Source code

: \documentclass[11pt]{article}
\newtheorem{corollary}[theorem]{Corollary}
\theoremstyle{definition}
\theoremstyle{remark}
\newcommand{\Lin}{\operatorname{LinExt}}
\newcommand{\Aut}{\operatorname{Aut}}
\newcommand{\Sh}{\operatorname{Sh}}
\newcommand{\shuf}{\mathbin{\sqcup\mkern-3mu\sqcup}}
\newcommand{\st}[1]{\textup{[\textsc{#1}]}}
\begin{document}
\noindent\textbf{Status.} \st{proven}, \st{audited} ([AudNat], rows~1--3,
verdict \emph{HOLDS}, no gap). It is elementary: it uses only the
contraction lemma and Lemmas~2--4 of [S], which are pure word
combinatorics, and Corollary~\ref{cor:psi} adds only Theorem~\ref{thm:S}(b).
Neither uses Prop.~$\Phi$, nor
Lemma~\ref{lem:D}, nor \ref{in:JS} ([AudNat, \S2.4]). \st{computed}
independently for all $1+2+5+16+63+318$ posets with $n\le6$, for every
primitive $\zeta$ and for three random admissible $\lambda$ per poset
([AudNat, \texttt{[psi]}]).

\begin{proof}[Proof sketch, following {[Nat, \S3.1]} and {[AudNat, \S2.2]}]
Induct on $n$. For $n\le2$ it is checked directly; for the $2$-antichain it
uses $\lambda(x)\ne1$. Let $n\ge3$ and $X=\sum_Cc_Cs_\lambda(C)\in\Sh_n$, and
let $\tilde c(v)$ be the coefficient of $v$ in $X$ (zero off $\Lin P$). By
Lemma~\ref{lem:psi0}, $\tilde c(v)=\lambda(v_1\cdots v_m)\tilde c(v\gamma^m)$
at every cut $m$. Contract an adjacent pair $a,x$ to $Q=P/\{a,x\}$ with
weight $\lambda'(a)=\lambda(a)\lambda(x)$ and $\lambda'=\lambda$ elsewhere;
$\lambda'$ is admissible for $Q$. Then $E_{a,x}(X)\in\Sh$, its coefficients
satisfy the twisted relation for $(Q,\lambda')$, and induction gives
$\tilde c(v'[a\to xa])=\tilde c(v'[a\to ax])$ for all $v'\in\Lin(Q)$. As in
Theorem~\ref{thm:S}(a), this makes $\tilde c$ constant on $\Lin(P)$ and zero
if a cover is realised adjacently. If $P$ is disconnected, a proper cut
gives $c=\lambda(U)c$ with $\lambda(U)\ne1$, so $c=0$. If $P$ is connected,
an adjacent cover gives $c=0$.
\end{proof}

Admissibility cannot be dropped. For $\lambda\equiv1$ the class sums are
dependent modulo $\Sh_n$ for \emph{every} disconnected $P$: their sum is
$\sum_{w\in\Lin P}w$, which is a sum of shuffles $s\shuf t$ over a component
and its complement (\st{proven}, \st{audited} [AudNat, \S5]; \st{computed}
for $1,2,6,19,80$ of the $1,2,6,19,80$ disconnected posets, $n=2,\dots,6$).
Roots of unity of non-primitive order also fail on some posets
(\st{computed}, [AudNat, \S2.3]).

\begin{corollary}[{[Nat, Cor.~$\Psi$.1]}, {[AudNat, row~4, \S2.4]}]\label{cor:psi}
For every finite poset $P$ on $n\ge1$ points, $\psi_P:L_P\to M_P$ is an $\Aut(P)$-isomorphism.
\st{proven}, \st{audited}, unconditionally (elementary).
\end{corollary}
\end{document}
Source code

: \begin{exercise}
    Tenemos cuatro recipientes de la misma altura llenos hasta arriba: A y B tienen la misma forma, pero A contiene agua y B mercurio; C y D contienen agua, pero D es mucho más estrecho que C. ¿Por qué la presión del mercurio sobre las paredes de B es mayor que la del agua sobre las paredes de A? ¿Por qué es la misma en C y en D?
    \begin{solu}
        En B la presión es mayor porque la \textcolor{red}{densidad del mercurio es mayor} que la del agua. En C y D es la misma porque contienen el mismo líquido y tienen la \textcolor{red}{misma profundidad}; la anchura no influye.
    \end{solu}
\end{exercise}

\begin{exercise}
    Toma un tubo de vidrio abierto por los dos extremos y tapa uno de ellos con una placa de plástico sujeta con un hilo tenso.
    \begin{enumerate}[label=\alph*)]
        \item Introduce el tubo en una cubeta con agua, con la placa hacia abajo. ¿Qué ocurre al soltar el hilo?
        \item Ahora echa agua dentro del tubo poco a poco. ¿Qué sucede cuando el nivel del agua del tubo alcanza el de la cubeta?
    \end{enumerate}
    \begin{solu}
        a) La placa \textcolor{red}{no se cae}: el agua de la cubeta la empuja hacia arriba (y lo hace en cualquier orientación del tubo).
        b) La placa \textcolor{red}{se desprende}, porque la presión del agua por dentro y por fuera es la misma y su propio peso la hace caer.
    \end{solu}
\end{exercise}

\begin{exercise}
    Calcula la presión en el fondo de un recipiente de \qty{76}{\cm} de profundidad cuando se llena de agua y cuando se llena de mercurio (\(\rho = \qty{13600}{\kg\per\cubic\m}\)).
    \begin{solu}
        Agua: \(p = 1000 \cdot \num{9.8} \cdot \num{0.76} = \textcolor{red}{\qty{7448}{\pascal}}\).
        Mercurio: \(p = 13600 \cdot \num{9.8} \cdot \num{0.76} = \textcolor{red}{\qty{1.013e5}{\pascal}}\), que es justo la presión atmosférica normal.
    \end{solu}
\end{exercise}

============

Precisely reproduce all the entries shown above.

▶ Task response
Source code

: \documentclass[11pt]{article}
\newtheorem{corollary}[theorem]{Corollary}
\theoremstyle{definition}
\theoremstyle{remark}
\newcommand{\Lin}{\operatorname{LinExt}}
\newcommand{\Aut}{\operatorname{Aut}}
\newcommand{\Sh}{\operatorname{Sh}}
\newcommand{\shuf}{\mathbin{\sqcup\mkern-3mu\sqcup}}
\newcommand{\st}[1]{\textup{[\textsc{#1}]}}
\begin{document}
\noindent\textbf{Status.} \st{proven}, \st{audited} ([AudNat], rows~1--3,
verdict \emph{HOLDS}, no gap). It is elementary: it uses only the
contraction lemma and Lemmas~2--4 of [S], which are pure word
combinatorics, and Corollary~\ref{cor:psi} adds only Theorem~\ref{thm:S}(b).
Neither uses Prop.~$\Phi$, nor
Lemma~\ref{lem:D}, nor \ref{in:JS} ([AudNat, \S2.4]). \st{computed}
independently for all $1+2+5+16+63+318$ posets with $n\le6$, for every
primitive $\zeta$ and for three random admissible $\lambda$ per poset
([AudNat, \texttt{[psi]}]).

\begin{proof}[Proof sketch, following {[Nat, \S3.1]} and {[AudNat, \S2.2]}]
Induct on $n$. For $n\le2$ it is checked directly; for the $2$-antichain it
uses $\lambda(x)\ne1$. Let $n\ge3$ and $X=\sum_Cc_Cs_\lambda(C)\in\Sh_n$, and
let $\tilde c(v)$ be the coefficient of $v$ in $X$ (zero off $\Lin P$). By
Lemma~\ref{lem:psi0}, $\tilde c(v)=\lambda(v_1\cdots v_m)\tilde c(v\gamma^m)$
at every cut $m$. Contract an adjacent pair $a,x$ to $Q=P/\{a,x\}$ with
weight $\lambda'(a)=\lambda(a)\lambda(x)$ and $\lambda'=\lambda$ elsewhere;
$\lambda'$ is admissible for $Q$. Then $E_{a,x}(X)\in\Sh$, its coefficients
satisfy the twisted relation for $(Q,\lambda')$, and induction gives
$\tilde c(v'[a\to xa])=\tilde c(v'[a\to ax])$ for all $v'\in\Lin(Q)$. As in
Theorem~\ref{thm:S}(a), this makes $\tilde c$ constant on $\Lin(P)$ and zero
if a cover is realised adjacently. If $P$ is disconnected, a proper cut
gives $c=\lambda(U)c$ with $\lambda(U)\ne1$, so $c=0$. If $P$ is connected,
an adjacent cover gives $c=0$.
\end{proof}

Admissibility cannot be dropped. For $\lambda\equiv1$ the class sums are
dependent modulo $\Sh_n$ for \emph{every} disconnected $P$: their sum is
$\sum_{w\in\Lin P}w$, which is a sum of shuffles $s\shuf t$ over a component
and its complement (\st{proven}, \st{audited} [AudNat, \S5]; \st{computed}
for $1,2,6,19,80$ of the $1,2,6,19,80$ disconnected posets, $n=2,\dots,6$).
Roots of unity of non-primitive order also fail on some posets
(\st{computed}, [AudNat, \S2.3]).

\begin{corollary}[{[Nat, Cor.~$\Psi$.1]}, {[AudNat, row~4, \S2.4]}]\label{cor:psi}
For every finite poset $P$ on $n\ge1$ points, $\psi_P:L_P\to M_P$ is an $\Aut(P)$-isomorphism.
\st{proven}, \st{audited}, unconditionally (elementary).
\end{corollary}
\end{document}
Source code

: \begin{exercise}
    Tenemos cuatro recipientes de la misma altura llenos hasta arriba: A y B tienen la misma forma, pero A contiene agua y B mercurio; C y D contienen agua, pero D es mucho más estrecho que C. ¿Por qué la presión del mercurio sobre las paredes de B es mayor que la del agua sobre las paredes de A? ¿Por qué es la misma en C y en D?
    \begin{solu}
        En B la presión es mayor porque la \textcolor{red}{densidad del mercurio es mayor} que la del agua. En C y D es la misma porque contienen el mismo líquido y tienen la \textcolor{red}{misma profundidad}; la anchura no influye.
    \end{solu}
\end{exercise}

\begin{exercise}
    Toma un tubo de vidrio abierto por los dos extremos y tapa uno de ellos con una placa de plástico sujeta con un hilo tenso.
    \begin{enumerate}[label=\alph*)]
        \item Introduce el tubo en una cubeta con agua, con la placa hacia abajo. ¿Qué ocurre al soltar el hilo?
        \item Ahora echa agua dentro del tubo poco a poco. ¿Qué sucede cuando el nivel del agua del tubo alcanza el de la cubeta?
    \end{enumerate}
    \begin{solu}
        a) La placa \textcolor{red}{no se cae}: el agua de la cubeta la empuja hacia arriba (y lo hace en cualquier orientación del tubo).
        b) La placa \textcolor{red}{se desprende}, porque la presión del agua por dentro y por fuera es la misma y su propio peso la hace caer.
    \end{solu}
\end{exercise}

\begin{exercise}
    Calcula la presión en el fondo de un recipiente de \qty{76}{\cm} de profundidad cuando se llena de agua y cuando se llena de mercurio (\(\rho = \qty{13600}{\kg\per\cubic\m}\)).
    \begin{solu}
        Agua: \(p = 1000 \cdot \num{9.8} \cdot \num{0.76} = \textcolor{red}{\qty{7448}{\pascal}}\).
        Mercurio: \(p = 13600 \cdot \num{9.8} \cdot \num{0.76} = \textcolor{red}{\qty{1.013e5}{\pascal}}\), que es justo la presión atmosférica normal.
    \end{solu}
\end{exercise}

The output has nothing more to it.